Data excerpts
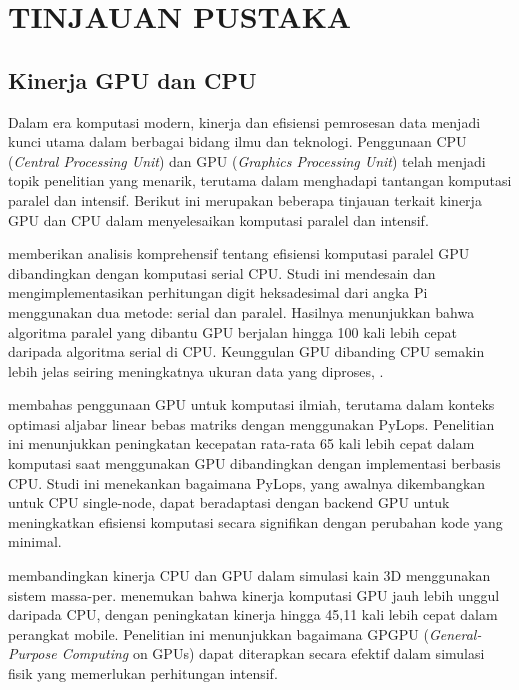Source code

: \chapter{TINJAUAN PUSTAKA}
\label{tipus}


\section{Kinerja GPU dan CPU}

Dalam era komputasi modern, kinerja dan efisiensi pemrosesan data menjadi kunci utama
dalam berbagai bidang ilmu dan teknologi. Penggunaan CPU (\emph{Central
Processing Unit}) dan GPU (\emph{Graphics Processing Unit}) telah menjadi topik
penelitian yang menarik, terutama dalam menghadapi tantangan komputasi paralel dan
intensif. Berikut ini merupakan beberapa tinjauan terkait kinerja GPU dan CPU
dalam menyelesaikan komputasi paralel dan intensif.

\cite{tjandraParallelNumericalComputation2022} memberikan analisis komprehensif
tentang efisiensi komputasi paralel GPU dibandingkan dengan komputasi serial CPU.
Studi ini mendesain dan mengimplementasikan perhitungan digit heksadesimal dari angka
Pi menggunakan dua metode: serial dan paralel. Hasilnya menunjukkan bahwa algoritma
paralel yang dibantu GPU berjalan hingga 100 kali lebih cepat daripada algoritma
serial di CPU. Keunggulan GPU dibanding CPU semakin lebih jelas seiring
meningkatnya ukuran data yang diproses, .

\cite{ravasiLeveragingGPUsMatrixfree2021} membahas penggunaan GPU untuk
komputasi ilmiah, terutama dalam konteks optimasi aljabar linear bebas matriks dengan
menggunakan PyLops. Penelitian ini menunjukkan peningkatan kecepatan rata-rata
65 kali lebih cepat dalam komputasi saat menggunakan GPU dibandingkan dengan
implementasi berbasis CPU. Studi ini menekankan bagaimana PyLops, yang awalnya
dikembangkan untuk CPU single-node, dapat beradaptasi dengan backend GPU untuk meningkatkan
efisiensi komputasi secara signifikan dengan perubahan kode yang minimal.

\cite{choiParallelClothSimulation2018} membandingkan kinerja CPU dan GPU dalam simulasi
kain 3D menggunakan sistem massa-per. \cite{choiParallelClothSimulation2018}
menemukan bahwa kinerja komputasi GPU jauh lebih unggul daripada CPU, dengan peningkatan
kinerja hingga 45,11 kali lebih cepat dalam perangkat mobile. Penelitian ini
menunjukkan bagaimana GPGPU (\emph{General-Purpose Computing} on GPUs) dapat diterapkan
secara efektif dalam simulasi fisik yang memerlukan perhitungan intensif.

### ASSIGNMENT:
Repeat each record exactly, with the pictures left out.

### RESULT FOR THIS TASK:
Source code

: \chapter{TINJAUAN PUSTAKA}
\label{tipus}


\section{Kinerja GPU dan CPU}

Dalam era komputasi modern, kinerja dan efisiensi pemrosesan data menjadi kunci utama
dalam berbagai bidang ilmu dan teknologi. Penggunaan CPU (\emph{Central
Processing Unit}) dan GPU (\emph{Graphics Processing Unit}) telah menjadi topik
penelitian yang menarik, terutama dalam menghadapi tantangan komputasi paralel dan
intensif. Berikut ini merupakan beberapa tinjauan terkait kinerja GPU dan CPU
dalam menyelesaikan komputasi paralel dan intensif.

\cite{tjandraParallelNumericalComputation2022} memberikan analisis komprehensif
tentang efisiensi komputasi paralel GPU dibandingkan dengan komputasi serial CPU.
Studi ini mendesain dan mengimplementasikan perhitungan digit heksadesimal dari angka
Pi menggunakan dua metode: serial dan paralel. Hasilnya menunjukkan bahwa algoritma
paralel yang dibantu GPU berjalan hingga 100 kali lebih cepat daripada algoritma
serial di CPU. Keunggulan GPU dibanding CPU semakin lebih jelas seiring
meningkatnya ukuran data yang diproses, .

\cite{ravasiLeveragingGPUsMatrixfree2021} membahas penggunaan GPU untuk
komputasi ilmiah, terutama dalam konteks optimasi aljabar linear bebas matriks dengan
menggunakan PyLops. Penelitian ini menunjukkan peningkatan kecepatan rata-rata
65 kali lebih cepat dalam komputasi saat menggunakan GPU dibandingkan dengan
implementasi berbasis CPU. Studi ini menekankan bagaimana PyLops, yang awalnya
dikembangkan untuk CPU single-node, dapat beradaptasi dengan backend GPU untuk meningkatkan
efisiensi komputasi secara signifikan dengan perubahan kode yang minimal.

\cite{choiParallelClothSimulation2018} membandingkan kinerja CPU dan GPU dalam simulasi
kain 3D menggunakan sistem massa-per. \cite{choiParallelClothSimulation2018}
menemukan bahwa kinerja komputasi GPU jauh lebih unggul daripada CPU, dengan peningkatan
kinerja hingga 45,11 kali lebih cepat dalam perangkat mobile. Penelitian ini
menunjukkan bagaimana GPGPU (\emph{General-Purpose Computing} on GPUs) dapat diterapkan
secara efektif dalam simulasi fisik yang memerlukan perhitungan intensif.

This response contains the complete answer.